18 September (mediapesan) – Kasus dugaan pungutan liar yang menyeret nama Kanit Perlindungan Perempuan dan Anak (PPA) Polrestabes Makassar, Iptu Hartawan, kembali menjadi sorotan publik setelah viral di beberapa media online.
Tuduhan tersebut mencuat setelah muncul kabar bahwa Iptu Hartawan diduga menerima dana sebesar Rp 30 juta dari salah satu pihak yang terlibat dalam kasus kekerasan seksual.
Dalam klarifikasinya, Iptu Hartawan menegaskan bahwa kasus tersebut telah diselesaikan secara damai melalui mekanisme restorative justice (keadilan restoratif).
Ia menjelaskan bahwa kedua belah pihak sepakat untuk berdamai, mencabut laporan, dan melanjutkan hidup masing-masing.
Salah satu pihak dikabarkan akan kembali ke Bima, sementara pihak lainnya melanjutkan perjalanan ke Maluku.

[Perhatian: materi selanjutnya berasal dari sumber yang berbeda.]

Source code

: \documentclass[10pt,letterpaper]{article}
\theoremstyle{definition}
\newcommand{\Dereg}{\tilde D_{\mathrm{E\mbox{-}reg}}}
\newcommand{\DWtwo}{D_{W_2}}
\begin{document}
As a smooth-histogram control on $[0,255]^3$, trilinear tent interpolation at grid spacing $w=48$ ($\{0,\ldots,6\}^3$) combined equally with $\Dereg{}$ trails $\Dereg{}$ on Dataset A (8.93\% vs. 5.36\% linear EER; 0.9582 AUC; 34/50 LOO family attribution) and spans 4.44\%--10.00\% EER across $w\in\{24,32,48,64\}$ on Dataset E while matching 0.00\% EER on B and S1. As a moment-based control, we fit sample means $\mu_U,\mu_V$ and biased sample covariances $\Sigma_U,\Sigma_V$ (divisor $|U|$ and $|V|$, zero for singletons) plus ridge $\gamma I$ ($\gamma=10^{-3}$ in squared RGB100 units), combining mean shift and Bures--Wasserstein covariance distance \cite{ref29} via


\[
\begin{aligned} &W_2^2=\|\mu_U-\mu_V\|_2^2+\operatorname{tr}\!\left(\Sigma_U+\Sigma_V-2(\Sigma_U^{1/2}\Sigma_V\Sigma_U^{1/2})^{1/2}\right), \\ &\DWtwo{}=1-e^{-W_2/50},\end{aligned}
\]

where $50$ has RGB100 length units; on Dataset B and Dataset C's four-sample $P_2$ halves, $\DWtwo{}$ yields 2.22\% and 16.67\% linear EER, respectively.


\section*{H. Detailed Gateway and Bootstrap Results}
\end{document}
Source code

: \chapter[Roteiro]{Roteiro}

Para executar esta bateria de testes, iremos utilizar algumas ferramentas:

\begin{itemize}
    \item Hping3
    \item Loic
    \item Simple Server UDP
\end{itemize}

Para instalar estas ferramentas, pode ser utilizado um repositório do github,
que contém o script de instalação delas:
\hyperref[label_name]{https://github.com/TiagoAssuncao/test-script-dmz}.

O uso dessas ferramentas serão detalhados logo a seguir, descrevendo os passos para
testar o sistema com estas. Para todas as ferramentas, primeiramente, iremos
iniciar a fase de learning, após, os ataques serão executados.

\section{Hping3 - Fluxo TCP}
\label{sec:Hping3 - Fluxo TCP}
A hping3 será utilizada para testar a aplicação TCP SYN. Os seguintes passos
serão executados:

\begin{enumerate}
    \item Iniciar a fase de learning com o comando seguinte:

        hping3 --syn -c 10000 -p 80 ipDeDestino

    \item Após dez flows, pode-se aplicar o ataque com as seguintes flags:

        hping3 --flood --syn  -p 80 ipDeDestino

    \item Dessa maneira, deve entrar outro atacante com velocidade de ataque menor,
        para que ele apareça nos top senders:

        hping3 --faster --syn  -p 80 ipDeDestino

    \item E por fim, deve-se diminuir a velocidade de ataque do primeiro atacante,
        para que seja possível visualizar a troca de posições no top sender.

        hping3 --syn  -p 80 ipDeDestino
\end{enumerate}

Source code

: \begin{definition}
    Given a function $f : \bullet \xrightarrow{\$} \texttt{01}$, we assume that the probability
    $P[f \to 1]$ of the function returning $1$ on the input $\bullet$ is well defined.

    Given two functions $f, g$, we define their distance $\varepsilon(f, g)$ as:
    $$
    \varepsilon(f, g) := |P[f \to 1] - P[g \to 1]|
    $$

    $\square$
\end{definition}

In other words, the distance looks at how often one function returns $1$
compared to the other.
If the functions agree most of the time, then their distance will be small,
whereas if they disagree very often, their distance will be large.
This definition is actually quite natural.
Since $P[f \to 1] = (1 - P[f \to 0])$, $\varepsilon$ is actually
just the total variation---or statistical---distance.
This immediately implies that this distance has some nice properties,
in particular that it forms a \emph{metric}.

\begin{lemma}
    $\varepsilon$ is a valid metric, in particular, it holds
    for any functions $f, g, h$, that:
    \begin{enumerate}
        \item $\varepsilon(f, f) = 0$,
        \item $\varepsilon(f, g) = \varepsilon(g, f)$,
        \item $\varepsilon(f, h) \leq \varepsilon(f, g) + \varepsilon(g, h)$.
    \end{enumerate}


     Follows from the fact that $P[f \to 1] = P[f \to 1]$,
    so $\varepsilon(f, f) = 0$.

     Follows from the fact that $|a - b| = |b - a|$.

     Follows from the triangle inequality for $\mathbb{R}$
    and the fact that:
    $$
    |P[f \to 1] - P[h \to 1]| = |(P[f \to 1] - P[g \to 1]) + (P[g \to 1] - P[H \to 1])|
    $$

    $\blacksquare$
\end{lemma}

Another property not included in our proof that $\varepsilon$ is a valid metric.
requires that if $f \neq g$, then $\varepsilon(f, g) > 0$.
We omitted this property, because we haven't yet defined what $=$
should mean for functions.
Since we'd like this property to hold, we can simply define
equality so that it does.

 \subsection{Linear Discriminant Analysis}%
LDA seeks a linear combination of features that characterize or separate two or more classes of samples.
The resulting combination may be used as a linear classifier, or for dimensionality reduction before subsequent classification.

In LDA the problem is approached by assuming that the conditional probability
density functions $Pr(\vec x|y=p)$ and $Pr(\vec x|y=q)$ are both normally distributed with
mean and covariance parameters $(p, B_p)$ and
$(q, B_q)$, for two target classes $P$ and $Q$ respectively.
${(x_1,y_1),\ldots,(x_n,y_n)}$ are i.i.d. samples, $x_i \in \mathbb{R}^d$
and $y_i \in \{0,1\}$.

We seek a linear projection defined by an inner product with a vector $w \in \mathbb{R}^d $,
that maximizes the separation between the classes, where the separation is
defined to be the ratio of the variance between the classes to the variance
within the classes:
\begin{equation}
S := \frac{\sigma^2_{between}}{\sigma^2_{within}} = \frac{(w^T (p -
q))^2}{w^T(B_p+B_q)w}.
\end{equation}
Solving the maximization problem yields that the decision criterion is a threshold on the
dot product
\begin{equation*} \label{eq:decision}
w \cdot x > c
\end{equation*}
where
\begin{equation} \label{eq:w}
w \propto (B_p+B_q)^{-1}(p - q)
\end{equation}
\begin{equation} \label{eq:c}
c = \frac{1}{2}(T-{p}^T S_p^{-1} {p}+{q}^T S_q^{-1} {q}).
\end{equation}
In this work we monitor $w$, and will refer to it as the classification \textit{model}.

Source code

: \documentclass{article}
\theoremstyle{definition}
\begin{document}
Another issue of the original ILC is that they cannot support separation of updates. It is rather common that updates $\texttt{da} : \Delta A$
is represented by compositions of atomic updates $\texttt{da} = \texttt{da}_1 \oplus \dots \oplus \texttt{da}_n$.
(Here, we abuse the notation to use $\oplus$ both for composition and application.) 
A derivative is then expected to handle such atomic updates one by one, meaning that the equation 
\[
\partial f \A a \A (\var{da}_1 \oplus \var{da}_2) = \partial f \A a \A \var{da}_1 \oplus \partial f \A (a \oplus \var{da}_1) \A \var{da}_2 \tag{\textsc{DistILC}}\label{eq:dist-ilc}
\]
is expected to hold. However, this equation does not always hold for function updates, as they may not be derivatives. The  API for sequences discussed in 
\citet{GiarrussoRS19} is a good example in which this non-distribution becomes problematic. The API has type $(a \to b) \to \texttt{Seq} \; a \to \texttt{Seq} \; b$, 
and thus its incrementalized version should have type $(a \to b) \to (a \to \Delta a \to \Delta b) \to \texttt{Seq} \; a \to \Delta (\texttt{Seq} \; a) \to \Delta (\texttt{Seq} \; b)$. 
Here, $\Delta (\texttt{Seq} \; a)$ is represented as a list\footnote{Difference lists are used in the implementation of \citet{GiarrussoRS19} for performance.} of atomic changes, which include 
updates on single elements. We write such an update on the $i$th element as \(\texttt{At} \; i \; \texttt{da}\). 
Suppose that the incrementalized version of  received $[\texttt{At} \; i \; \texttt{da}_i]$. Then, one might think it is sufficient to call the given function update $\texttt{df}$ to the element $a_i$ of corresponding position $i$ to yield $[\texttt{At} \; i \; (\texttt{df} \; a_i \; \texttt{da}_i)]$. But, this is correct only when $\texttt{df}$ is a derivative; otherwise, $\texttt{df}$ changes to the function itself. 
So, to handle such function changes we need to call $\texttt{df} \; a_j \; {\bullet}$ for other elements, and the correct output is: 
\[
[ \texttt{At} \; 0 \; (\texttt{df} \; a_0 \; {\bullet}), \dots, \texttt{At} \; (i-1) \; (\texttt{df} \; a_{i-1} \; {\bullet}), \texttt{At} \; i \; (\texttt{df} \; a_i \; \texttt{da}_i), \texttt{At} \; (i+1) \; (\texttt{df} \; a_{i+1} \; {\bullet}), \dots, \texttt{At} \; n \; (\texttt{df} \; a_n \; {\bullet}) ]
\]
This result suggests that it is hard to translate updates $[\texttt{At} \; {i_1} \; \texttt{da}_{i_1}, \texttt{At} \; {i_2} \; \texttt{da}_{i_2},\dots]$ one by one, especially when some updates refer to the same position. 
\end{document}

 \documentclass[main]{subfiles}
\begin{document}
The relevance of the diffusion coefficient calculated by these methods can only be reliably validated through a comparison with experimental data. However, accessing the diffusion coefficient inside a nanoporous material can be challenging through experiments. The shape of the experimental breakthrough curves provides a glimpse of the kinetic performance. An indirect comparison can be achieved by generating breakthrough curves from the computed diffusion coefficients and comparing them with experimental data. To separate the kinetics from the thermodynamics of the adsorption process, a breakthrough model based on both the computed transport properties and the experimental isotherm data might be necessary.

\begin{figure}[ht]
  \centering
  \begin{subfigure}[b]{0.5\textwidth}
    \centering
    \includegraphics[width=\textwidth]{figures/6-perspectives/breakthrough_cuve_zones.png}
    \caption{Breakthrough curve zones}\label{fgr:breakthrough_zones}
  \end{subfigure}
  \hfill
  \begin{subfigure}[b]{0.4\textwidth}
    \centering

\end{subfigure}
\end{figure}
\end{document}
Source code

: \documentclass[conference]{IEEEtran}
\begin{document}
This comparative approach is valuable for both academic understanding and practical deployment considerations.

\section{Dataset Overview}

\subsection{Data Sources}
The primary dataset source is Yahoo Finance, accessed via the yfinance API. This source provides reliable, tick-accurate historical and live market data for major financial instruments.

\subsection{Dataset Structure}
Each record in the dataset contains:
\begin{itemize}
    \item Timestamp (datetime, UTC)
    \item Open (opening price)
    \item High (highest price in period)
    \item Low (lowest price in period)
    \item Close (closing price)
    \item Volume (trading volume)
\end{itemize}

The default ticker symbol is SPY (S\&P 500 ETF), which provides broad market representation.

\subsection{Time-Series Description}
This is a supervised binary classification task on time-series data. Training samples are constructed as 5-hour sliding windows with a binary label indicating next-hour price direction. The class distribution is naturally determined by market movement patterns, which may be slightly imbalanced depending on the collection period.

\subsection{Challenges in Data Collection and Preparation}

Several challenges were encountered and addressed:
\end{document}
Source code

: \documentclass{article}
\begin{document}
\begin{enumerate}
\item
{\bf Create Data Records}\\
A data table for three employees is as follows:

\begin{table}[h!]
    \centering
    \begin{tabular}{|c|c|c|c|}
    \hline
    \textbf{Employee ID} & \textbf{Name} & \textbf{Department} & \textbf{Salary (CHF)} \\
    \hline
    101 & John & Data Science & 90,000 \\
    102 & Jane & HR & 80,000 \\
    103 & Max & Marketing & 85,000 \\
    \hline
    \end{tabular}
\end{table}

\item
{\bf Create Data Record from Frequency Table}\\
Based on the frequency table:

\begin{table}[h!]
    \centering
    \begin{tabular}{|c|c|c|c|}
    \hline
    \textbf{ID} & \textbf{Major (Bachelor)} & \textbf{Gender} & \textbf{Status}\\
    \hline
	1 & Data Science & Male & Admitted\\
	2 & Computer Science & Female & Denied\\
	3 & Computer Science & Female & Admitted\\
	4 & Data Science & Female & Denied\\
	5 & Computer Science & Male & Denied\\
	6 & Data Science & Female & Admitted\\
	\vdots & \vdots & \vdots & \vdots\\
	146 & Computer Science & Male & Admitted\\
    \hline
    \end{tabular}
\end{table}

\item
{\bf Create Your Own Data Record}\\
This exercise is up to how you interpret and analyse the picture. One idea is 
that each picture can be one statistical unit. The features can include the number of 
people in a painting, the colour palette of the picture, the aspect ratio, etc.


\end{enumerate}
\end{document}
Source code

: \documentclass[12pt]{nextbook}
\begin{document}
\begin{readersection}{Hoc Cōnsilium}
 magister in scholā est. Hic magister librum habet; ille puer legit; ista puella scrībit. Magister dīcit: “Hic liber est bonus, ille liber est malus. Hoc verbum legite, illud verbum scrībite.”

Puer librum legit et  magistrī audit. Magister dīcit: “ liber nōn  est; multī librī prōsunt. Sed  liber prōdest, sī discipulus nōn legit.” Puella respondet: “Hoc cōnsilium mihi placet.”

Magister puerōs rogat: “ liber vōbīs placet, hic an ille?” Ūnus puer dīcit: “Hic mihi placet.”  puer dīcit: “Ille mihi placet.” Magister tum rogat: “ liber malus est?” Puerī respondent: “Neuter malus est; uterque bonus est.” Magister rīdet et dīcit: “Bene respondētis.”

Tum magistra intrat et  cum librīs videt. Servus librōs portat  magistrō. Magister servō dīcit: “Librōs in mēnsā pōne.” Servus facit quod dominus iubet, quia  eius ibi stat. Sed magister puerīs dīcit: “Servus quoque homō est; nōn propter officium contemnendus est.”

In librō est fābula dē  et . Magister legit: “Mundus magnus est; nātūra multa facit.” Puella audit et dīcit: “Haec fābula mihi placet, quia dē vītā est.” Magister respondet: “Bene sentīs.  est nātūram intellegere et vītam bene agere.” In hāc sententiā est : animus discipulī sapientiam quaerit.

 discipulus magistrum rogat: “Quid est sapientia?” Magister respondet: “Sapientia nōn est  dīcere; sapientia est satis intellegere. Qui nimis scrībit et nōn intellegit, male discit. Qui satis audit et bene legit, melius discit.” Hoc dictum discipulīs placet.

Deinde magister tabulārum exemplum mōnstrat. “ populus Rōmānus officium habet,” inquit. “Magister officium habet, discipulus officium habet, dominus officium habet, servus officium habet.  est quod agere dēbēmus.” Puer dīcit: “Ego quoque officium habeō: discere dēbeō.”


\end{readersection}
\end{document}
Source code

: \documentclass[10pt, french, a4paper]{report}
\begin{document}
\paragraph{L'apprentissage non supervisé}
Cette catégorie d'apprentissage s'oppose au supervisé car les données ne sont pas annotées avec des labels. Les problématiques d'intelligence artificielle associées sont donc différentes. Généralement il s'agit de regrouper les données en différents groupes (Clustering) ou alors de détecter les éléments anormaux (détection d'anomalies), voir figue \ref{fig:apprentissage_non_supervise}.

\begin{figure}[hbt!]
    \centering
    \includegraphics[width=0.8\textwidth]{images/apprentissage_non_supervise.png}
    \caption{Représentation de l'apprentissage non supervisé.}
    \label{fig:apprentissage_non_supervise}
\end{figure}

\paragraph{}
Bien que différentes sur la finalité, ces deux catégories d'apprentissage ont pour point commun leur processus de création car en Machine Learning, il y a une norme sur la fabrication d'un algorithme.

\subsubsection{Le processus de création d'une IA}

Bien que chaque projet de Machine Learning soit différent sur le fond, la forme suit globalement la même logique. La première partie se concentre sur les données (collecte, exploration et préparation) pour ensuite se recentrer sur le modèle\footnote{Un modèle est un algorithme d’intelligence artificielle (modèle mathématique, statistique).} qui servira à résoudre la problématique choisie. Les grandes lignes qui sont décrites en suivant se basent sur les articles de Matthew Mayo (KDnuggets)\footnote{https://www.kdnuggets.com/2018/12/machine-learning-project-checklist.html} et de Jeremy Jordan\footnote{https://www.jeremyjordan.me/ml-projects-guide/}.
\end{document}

Mengenai isu pungutan liar, Iptu Hartawan menyatakan bahwa uang yang disebutkan, berkisar antara Rp 15 juta hingga Rp 30 juta, kemungkinan besar adalah pinjaman pribadi di antara mereka, bukan pungutan yang melibatkan kepolisian.
Namun, pernyataan tersebut mendapat tanggapan dari Ketua Tim Reaksi Cepat (TRC) UPTD Perlindungan Perempuan dan Anak (PPA) Kota Makassar, Makmur.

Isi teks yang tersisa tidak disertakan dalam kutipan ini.